> _Task goal_
Search each line below for the word "python" and list those that contain it.

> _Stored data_
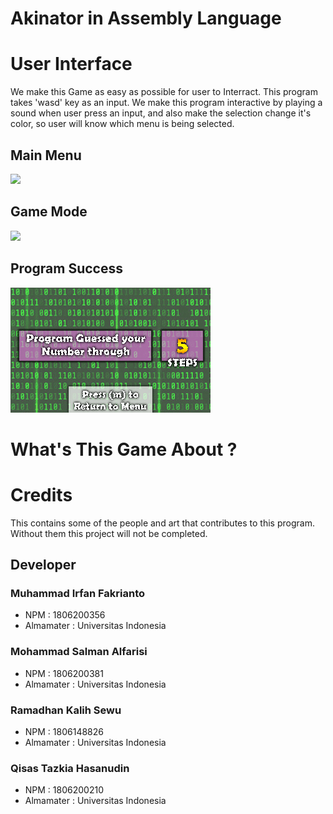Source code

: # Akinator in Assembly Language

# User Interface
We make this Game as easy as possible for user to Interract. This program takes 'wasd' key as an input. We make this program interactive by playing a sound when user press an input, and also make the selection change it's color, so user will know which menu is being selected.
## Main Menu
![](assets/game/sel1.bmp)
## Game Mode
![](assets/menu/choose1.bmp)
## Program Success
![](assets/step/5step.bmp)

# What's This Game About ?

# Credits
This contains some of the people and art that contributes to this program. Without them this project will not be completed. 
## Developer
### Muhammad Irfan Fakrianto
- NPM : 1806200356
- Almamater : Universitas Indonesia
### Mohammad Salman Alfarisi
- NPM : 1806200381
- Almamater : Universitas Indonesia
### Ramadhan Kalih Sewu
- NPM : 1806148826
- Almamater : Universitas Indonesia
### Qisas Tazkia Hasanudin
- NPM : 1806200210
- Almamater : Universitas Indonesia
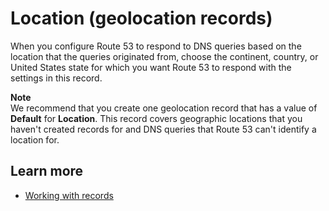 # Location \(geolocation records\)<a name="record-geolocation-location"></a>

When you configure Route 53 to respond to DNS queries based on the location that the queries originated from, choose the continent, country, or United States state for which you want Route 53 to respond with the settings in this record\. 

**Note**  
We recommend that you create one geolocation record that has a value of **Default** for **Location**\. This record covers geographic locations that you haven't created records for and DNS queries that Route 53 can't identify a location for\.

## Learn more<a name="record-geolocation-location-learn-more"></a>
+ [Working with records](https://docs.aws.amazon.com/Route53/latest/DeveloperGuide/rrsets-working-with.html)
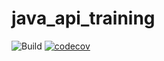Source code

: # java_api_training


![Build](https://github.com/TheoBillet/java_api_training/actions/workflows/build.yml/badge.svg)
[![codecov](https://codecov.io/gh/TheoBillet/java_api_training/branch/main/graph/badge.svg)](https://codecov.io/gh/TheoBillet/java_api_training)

* * *

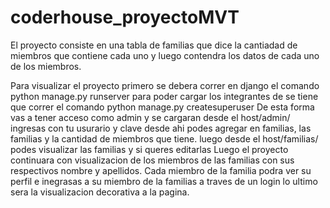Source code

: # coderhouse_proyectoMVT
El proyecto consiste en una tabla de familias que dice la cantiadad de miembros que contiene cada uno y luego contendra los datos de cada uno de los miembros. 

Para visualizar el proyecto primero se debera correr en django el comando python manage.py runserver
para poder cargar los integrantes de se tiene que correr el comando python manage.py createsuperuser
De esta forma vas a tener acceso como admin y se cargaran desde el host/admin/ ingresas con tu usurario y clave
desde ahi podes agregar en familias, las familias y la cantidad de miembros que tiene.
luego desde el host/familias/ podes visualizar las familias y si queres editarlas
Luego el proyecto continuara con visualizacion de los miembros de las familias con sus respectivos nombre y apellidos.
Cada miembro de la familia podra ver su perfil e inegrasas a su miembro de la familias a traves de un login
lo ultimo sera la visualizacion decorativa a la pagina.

--

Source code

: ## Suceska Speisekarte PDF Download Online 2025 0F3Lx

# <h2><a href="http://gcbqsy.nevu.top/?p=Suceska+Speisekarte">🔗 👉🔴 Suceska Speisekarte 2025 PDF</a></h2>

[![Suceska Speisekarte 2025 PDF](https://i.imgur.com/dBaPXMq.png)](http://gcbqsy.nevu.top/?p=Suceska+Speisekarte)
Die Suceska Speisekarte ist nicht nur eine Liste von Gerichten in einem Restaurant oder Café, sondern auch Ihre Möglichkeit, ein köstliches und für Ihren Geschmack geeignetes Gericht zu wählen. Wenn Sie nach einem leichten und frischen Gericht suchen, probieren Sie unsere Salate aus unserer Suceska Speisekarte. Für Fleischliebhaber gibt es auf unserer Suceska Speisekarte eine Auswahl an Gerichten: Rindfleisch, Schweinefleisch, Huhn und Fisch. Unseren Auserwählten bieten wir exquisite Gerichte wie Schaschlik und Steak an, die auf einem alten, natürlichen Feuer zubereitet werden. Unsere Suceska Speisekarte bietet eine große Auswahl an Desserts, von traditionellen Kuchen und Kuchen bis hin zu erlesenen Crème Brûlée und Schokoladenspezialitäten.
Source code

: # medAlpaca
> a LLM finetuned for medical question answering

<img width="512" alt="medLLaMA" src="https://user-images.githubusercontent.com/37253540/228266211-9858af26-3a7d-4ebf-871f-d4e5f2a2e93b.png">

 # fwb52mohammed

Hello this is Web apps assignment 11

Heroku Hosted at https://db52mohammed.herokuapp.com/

> _Reply to the exercise_
Para visualizar el proyecto primero se debera correr en django el comando python manage.py runserver
para poder cargar los integrantes de se tiene que correr el comando python manage.py createsuperuser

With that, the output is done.